The real loser in this Romney vs. Huckabee jihad is Rudy Giuliani. He’s dropped off the media radar faster than anyone since Philip Michael Thomas when Miami Vice was cancelled. This might not be a wholly bad thing for Rudy, as most of his recent coverage had been of the Judith Regan-Bernie Kerik “can my associations be any sleazier” variety.
I almost feel bad for the Republicans. Romney believes in whatever he thinks will get him elected at the time you ask what he believes. (Sort of the Republican Hillary Clinton, with better hair.) Giuliani has more skeletons in his closet than Alfred Hitchcock. Huckabee may be the nicest guy in the world, but he runs the risk of being the Republicans’ potentially most divisive candidate in the general election.

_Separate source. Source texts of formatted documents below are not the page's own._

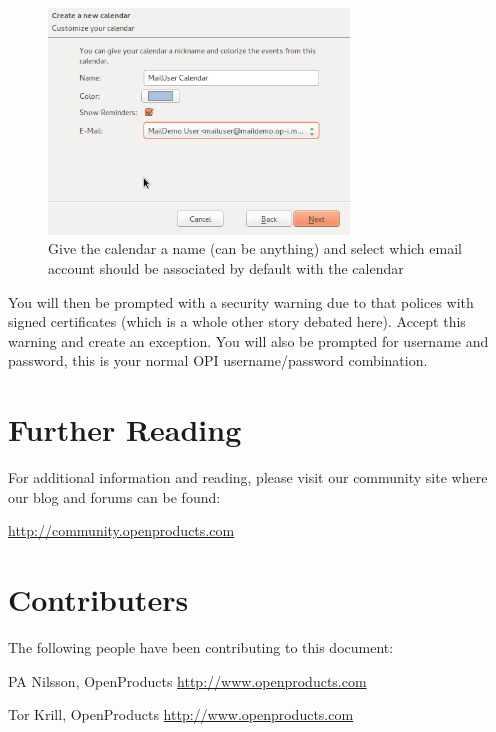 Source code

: \documentclass[12pt,a4paper,titlepage]{article}
\begin{document}
\begin{figure}[h!]
\centering
\includegraphics[width=8cm]{./img/External-clients-lightning3.png}
\caption{Give the calendar a name (can be anything) and select which email account should be associated by default with the calendar}
\end{figure}
\FloatBarrier
You will then be prompted with a security warning due to that polices with signed certificates (which is a whole other story debated here). Accept this warning and create an exception. You will also be prompted for username and password, this is your normal OPI username/password combination.

\newpage
\section{Further Reading}
For additional information and reading, please visit our community site where our blog and forums can be found:

\href{http://community.openproducts.com}{http://community.openproducts.com}
\newpage
\section{Contributers}
The following people have been contributing to this document:
\begin{description}
\item PA Nilsson, OpenProducts \href{http://www.openproducts.com}{http://www.openproducts.com}
\item Tor Krill, OpenProducts \href{http://www.openproducts.com}{http://www.openproducts.com}
\end{description}
\end{document}
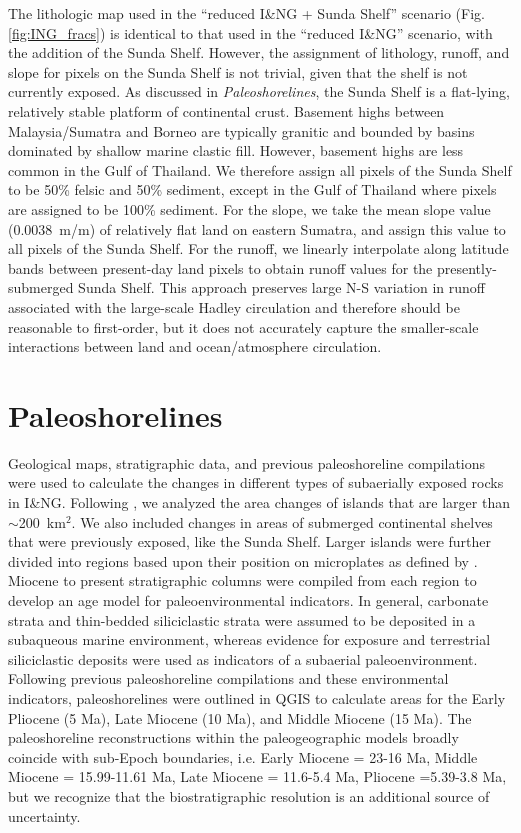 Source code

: \documentclass[11pt,letterpaper]{article}
\begin{document}
The lithologic map used in the ``reduced I\&NG + Sunda Shelf'' scenario (Fig. \ref{fig:ING_fracs}) is identical to that used in the ``reduced I\&NG'' scenario, with the addition of the Sunda Shelf. However, the assignment of lithology, runoff, and slope for pixels on the Sunda Shelf is not trivial, given that the shelf is not currently exposed. As discussed in \textit{Paleoshorelines}, the Sunda Shelf is a flat-lying, relatively stable platform of continental crust. Basement highs between Malaysia/Sumatra and Borneo are typically granitic and bounded by basins dominated by shallow marine clastic fill. However, basement highs are less common in the Gulf of Thailand. We therefore assign all pixels of the Sunda Shelf to be 50\% felsic and 50\% sediment, except in the Gulf of Thailand where pixels are assigned to be 100\% sediment. For the slope, we take the mean slope value (0.0038~m/m) of relatively flat land on eastern Sumatra, and assign this value to all pixels of the Sunda Shelf.  For the runoff, we linearly interpolate along latitude bands between present-day land pixels to obtain runoff values for the presently-submerged Sunda Shelf. This approach preserves large N-S variation in runoff associated with the large-scale Hadley circulation and therefore should be reasonable to first-order, but it does not accurately capture the smaller-scale interactions between land and ocean/atmosphere circulation.

\section*{Paleoshorelines}

Geological maps, stratigraphic data, and previous paleoshoreline compilations were used to calculate the changes in different types of subaerially exposed rocks in I\&NG. Following \citet{Molnar2015a}, we analyzed the area changes of islands that are larger than $\sim$200~km$^{2}$. We also included changes in areas of submerged continental shelves that were previously exposed, like the Sunda Shelf. Larger islands were further divided into regions based upon their position on microplates as defined by \citep{Matthews2016a}. Miocene to present stratigraphic columns were compiled from each region to develop an age model for paleoenvironmental indicators. In general, carbonate strata and thin-bedded siliciclastic strata were assumed to be deposited in a subaqueous marine environment, whereas evidence for exposure and terrestrial siliciclastic deposits were used as indicators of a subaerial paleoenvironment. Following previous paleoshoreline compilations and these environmental indicators, paleoshorelines were outlined in QGIS to calculate areas for the Early Pliocene (5 Ma), Late Miocene (10 Ma), and Middle Miocene (15 Ma). The paleoshoreline reconstructions within the paleogeographic models broadly coincide with sub-Epoch boundaries, i.e. Early Miocene = 23-16 Ma, Middle Miocene = 15.99-11.61 Ma, Late Miocene = 11.6-5.4 Ma, Pliocene =5.39-3.8 Ma, but we recognize that the biostratigraphic resolution is an additional source of uncertainty.
\end{document}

John McCain seems to have just enough support to do what he did in 2000; win a surprise primary, excite people for a few weeks, then pull a Howard Dean. Paul, Tancredo, and Hunter? Come on, that sounds more like a firm of ambulance chasers advertising on TV at 3:00 AM than three potential presidents.
The big implosion could be on the way. “Faith” has become such a litmus test for Republican politicians that the radical right could provoke a discussion it can’t win by waking up the sixty per cent of the population who don’t have strong feelings about it one way or the other. The possibility exists that the Republicans, having opened the Pandora’s box of religion, could nominate a candidate to walk into the biggest defeat since Reagan clipped Mondale in 1984. Not saying it will happen; if it does, you heard it here first.